DIRECTIONS FOR THIS TASK:
Please say how many lines below include the word "partial", with nothing beyond the number.

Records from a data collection
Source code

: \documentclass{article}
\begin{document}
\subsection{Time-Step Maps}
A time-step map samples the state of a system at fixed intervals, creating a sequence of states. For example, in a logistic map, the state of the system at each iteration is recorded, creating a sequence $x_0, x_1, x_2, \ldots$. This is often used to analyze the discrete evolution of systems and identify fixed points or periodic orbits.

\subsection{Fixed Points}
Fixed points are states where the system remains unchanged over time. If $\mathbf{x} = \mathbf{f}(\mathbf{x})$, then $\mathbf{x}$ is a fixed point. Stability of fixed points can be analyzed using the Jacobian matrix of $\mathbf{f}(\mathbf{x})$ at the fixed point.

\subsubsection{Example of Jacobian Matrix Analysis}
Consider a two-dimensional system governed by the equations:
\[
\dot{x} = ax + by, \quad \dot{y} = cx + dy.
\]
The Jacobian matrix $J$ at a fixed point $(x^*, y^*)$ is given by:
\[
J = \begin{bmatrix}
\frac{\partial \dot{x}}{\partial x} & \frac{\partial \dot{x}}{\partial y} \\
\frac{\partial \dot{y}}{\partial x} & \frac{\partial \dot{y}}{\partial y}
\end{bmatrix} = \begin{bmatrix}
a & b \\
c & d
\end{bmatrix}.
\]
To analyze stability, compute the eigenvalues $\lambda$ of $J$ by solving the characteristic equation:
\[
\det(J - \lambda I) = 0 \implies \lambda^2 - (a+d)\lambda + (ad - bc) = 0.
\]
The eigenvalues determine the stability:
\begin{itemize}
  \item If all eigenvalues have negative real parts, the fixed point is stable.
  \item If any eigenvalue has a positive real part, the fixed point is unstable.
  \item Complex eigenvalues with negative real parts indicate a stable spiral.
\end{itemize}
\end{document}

SOLUTION:
2